Exercise: Print, exactly as written, every line from the first line of the records below through the line containing "## Overview", and nothing further.
***
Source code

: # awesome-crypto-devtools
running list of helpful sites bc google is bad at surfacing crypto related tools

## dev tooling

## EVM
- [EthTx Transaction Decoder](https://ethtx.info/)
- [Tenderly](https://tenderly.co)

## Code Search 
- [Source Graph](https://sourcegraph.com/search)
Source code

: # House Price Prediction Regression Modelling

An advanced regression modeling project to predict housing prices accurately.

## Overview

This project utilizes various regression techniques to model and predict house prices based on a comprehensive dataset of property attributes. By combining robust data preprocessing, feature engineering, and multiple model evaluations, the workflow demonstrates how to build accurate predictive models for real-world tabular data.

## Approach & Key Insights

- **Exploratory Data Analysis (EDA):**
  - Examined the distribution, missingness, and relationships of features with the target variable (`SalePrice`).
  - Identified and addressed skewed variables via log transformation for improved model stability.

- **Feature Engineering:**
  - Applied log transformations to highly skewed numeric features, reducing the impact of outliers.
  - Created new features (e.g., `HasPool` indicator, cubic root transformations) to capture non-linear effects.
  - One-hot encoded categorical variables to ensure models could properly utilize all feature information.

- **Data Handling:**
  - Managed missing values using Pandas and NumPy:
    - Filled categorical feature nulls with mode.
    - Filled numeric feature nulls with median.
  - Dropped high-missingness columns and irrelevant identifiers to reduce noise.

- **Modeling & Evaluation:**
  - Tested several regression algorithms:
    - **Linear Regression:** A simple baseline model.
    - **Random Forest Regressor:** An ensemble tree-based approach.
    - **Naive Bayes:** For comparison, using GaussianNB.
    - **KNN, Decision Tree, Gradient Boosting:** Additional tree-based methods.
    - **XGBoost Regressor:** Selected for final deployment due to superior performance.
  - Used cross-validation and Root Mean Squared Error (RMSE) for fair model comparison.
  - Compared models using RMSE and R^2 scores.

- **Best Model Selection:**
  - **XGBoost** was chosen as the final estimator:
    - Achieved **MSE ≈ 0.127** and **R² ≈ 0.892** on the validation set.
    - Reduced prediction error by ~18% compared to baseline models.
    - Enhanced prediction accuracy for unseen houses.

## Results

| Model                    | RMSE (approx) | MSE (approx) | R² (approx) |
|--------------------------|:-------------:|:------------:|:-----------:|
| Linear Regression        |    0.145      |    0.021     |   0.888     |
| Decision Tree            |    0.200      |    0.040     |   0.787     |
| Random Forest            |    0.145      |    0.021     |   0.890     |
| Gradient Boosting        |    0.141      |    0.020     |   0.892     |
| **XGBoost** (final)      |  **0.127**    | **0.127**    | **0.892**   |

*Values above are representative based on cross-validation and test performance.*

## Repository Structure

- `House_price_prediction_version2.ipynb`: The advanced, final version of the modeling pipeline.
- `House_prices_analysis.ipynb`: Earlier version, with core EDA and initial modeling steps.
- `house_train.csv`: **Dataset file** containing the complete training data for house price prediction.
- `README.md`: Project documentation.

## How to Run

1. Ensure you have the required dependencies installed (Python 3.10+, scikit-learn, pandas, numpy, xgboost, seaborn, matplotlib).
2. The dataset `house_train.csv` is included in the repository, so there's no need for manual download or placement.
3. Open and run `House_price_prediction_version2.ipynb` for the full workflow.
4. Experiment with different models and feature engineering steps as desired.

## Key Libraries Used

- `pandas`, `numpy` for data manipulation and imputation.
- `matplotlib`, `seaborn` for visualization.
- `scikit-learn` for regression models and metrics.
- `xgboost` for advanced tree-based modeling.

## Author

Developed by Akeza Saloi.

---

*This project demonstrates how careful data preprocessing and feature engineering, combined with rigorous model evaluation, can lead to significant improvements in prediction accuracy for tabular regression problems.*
***
Answer area:
Source code

: # awesome-crypto-devtools
running list of helpful sites bc google is bad at surfacing crypto related tools

## dev tooling

## EVM
- [EthTx Transaction Decoder](https://ethtx.info/)
- [Tenderly](https://tenderly.co)

## Code Search 
- [Source Graph](https://sourcegraph.com/search)
Source code

: # House Price Prediction Regression Modelling

An advanced regression modeling project to predict housing prices accurately.

## Overview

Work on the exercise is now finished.